## PROBLEM TO WORK ON
Where the line with "## Acknowledgements" appears in the records below, start there and transcribe each line exactly through the last.

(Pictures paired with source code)
+---+

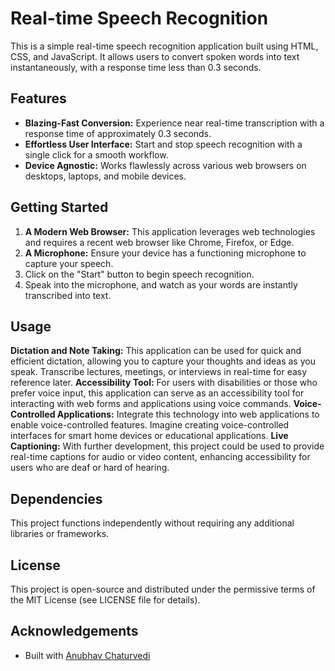 # Real-time Speech Recognition

This is a simple real-time speech recognition application built using HTML, CSS, and JavaScript. It allows users to convert spoken words into text instantaneously, with a response time less than 0.3 seconds.

## Features

- **Blazing-Fast Conversion:** Experience near real-time transcription with a response time of approximately 0.3 seconds.
- **Effortless User Interface:** Start and stop speech recognition with a single click for a smooth workflow.
- **Device Agnostic:** Works flawlessly across various web browsers on desktops, laptops, and mobile devices.

## Getting Started

1. **A Modern Web Browser:** This application leverages web technologies and requires a recent web browser like Chrome, Firefox, or Edge.
2. **A Microphone:** Ensure your device has a functioning microphone to capture your speech.
3. Click on the "Start" button to begin speech recognition.
4. Speak into the microphone, and watch as your words are instantly transcribed into text.

## Usage

**Dictation and Note Taking:** This application can be used for quick and efficient dictation, allowing you to capture your thoughts and ideas as you speak. Transcribe lectures, meetings, or interviews in real-time for easy reference later.
**Accessibility Tool:**  For users with disabilities or those who prefer voice input, this application can serve as an accessibility tool for interacting with web forms and applications using voice commands.
**Voice-Controlled Applications:** Integrate this technology into web applications to enable voice-controlled features.  Imagine creating voice-controlled interfaces for smart home devices or educational applications.
**Live Captioning:**  With further development, this project could be used to provide real-time captions for audio or video content, enhancing accessibility for users who are deaf or hard of hearing.

## Dependencies

This project functions independently without requiring any additional libraries or frameworks.

## License

This project is open-source and distributed under the permissive terms of the MIT License (see LICENSE file for details).

## Acknowledgements

- Built with [Anubhav Chaturvedi](https://github.com/AnubhavChaturvedi-GitHub)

+---+

## FINAL ANSWER
## Acknowledgements

- Built with [Anubhav Chaturvedi](https://github.com/AnubhavChaturvedi-GitHub)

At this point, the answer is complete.